What is unusual about the current controversy is that the tapped conversations leaked. Once the leaked conversations became part of the documents that a public interest litigant filed before the Supreme Court, the media also began publishing the leaked conversations, exposing the manner in which corporate lobbying took place to fix who should get what ministerial portfolio. The embarrassment caused to Ratan Tata, who has filed a case seeking protection of his rights to privacy, was not because his phone conversations with Radia were tapped. It is the leak that caused him embarrassment.
The privacy laws, whatever their final contours, are not going to prevent phone tapping or when the government considers that necessary. Prime Minister Manmohan Singh has already made it clear that while the government should protect its citizens’ privacy, there can be no blanket ban on phone tapping. It should also be clear that mere phone tapping by the government does not breach privacy. It is the leak that creates the problem. Hence, the proposed law on privacy should first decide how it would tackle issues concerning the leak of tapped phone conversations.

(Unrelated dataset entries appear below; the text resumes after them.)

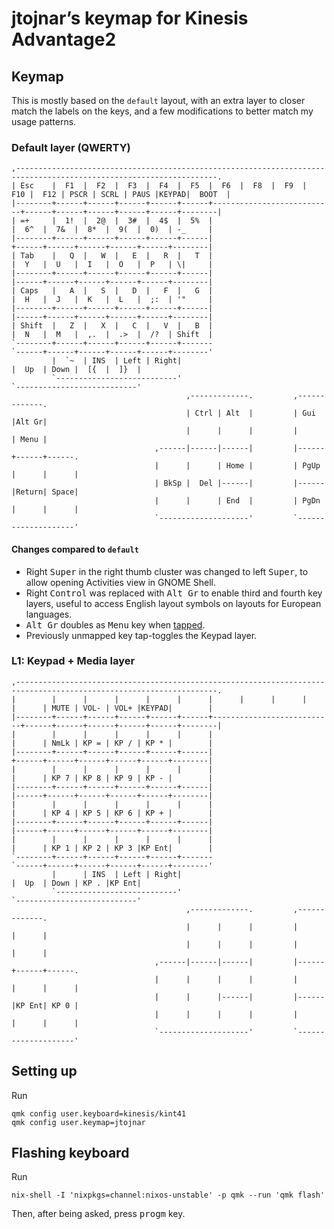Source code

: # jtojnar’s keymap for Kinesis Advantage2

## Keymap

This is mostly based on the `default` layout, with an extra layer to closer match the labels on the keys, and a few modifications to better match my usage patterns.

### Default layer (QWERTY)

```
,-------------------------------------------------------------------------------------------------------------------.
| Esc    |  F1  |  F2  |  F3  |  F4  |  F5  |  F6  |  F8  |  F9  |  F10 |  F12 | PSCR | SCRL | PAUS |KEYPAD|  BOOT  |
|--------+------+------+------+------+------+---------------------------+------+------+------+------+------+--------|
| =+     |  1!  |  2@  |  3#  |  4$  |  5%  |                           |  6^  |  7&  |  8*  |  9(  |  0)  | -_     |
|--------+------+------+------+------+------|                           +------+------+------+------+------+--------|
| Tab    |   Q  |   W  |   E  |   R  |   T  |                           |  Y   |  U   |  I   |  O   |  P   | \|     |
|--------+------+------+------+------+------|                           |------+------+------+------+------+--------|
| Caps   |   A  |   S  |   D  |   F  |   G  |                           |  H   |  J   |  K   |  L   |  ;:  | '"     |
|--------+------+------+------+------+------|                           |------+------+------+------+------+--------|
| Shift  |   Z  |   X  |   C  |   V  |   B  |                           |  N   |  M   |  ,.  |  .>  |  /?  | Shift  |
`--------+------+------+------+------+-------                           `------+------+------+------+------+--------'
         |  `~  | INS  | Left | Right|                                         |  Up  | Down |  [{  |  ]}  |
         `---------------------------'                                         `---------------------------'
                                       ,-------------.         ,-------------.
                                       | Ctrl | Alt  |         | Gui  |Alt Gr|
                                       |      |      |         |      | Menu |
                                ,------|------|------|         |------+------+------.
                                |      |      | Home |         | PgUp |      |      |
                                | BkSp |  Del |------|         |------|Return| Space|
                                |      |      | End  |         | PgDn |      |      |
                                `--------------------'         `--------------------'
```

#### Changes compared to `default`

- Right <kbd>Super</kbd> in the right thumb cluster was changed to left <kbd>Super</kbd>, to allow opening Activities view in GNOME Shell.
- Right <kbd>Control</kbd> was replaced with <kbd>Alt Gr</kbd> to enable third and fourth key layers, useful to access English layout symbols on layouts for European languages.
- <kbd>Alt Gr</kbd> doubles as <kbd>Menu</kbd> key when [tapped](https://docs.qmk.fm/#/mod_tap).
- Previously unmapped key tap-toggles the Keypad layer.

### L1: Keypad + Media layer

```
,-------------------------------------------------------------------------------------------------------------------.
|        |      |      |      |      |      |      |      |      |      |      | MUTE | VOL- | VOL+ |KEYPAD|        |
|--------+------+------+------+------+------+---------------------------+------+------+------+------+------+--------|
|        |      |      |      |      |      |                           |      | NmLk | KP = | KP / | KP * |        |
|--------+------+------+------+------+------|                           +------+------+------+------+------+--------|
|        |      |      |      |      |      |                           |      | KP 7 | KP 8 | KP 9 | KP - |        |
|--------+------+------+------+------+------|                           |------+------+------+------+------+--------|
|        |      |      |      |      |      |                           |      | KP 4 | KP 5 | KP 6 | KP + |        |
|--------+------+------+------+------+------|                           |------+------+------+------+------+--------|
|        |      |      |      |      |      |                           |      | KP 1 | KP 2 | KP 3 |KP Ent|        |
`--------+------+------+------+------+-------                           `------+------+------+------+------+--------'
         |      | INS  | Left | Right|                                         |  Up  | Down | KP . |KP Ent|
         `---------------------------'                                         `---------------------------'
                                       ,-------------.         ,-------------.
                                       |      |      |         |      |      |
                                       |      |      |         |      |      |
                                ,------|------|------|         |------+------+------.
                                |      |      |      |         |      |      |      |
                                |      |      |------|         |------|KP Ent| KP 0 |
                                |      |      |      |         |      |      |      |
                                `--------------------'         `--------------------'
```

## Setting up

Run

```
qmk config user.keyboard=kinesis/kint41
qmk config user.keymap=jtojnar
```

## Flashing keyboard

Run

```
nix-shell -I 'nixpkgs=channel:nixos-unstable' -p qmk --run 'qmk flash'
```

Then, after being asked, press <kbd>progm</kbd> key.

It is also a fact that governments and companies have often used the instrument of deliberate leaks to facilitate a larger public debate on certain issues through the media. There is even a view that leaks are one of the foundations of a thriving democracy. There are, therefore, larger questions that the media and the government must debate before the new privacy laws are in place. Do leaks serve a purpose? Did WikiLeaks play a useful role in uncovering the way the US government kept track of important leaders in different countries? Is there anything private about a leader who is a public person? Who is a public person? Should the law prevent media from using leaked information and bring them out in the public domain? What should be the nature of leaks the government should always prevent?
There is no doubt that behind every leak there is a hidden agenda. Even the leaked tapes involving Radia’s conversations must have served a useful purpose for a section of industry or the government and perhaps a few political parties. The big question is, how the privacy laws should be strengthened without shooting the messenger and yet ensuring that leaks do not serve vested interests or tarnish the reputation of individuals. Public interest should always remain the primary guiding factor.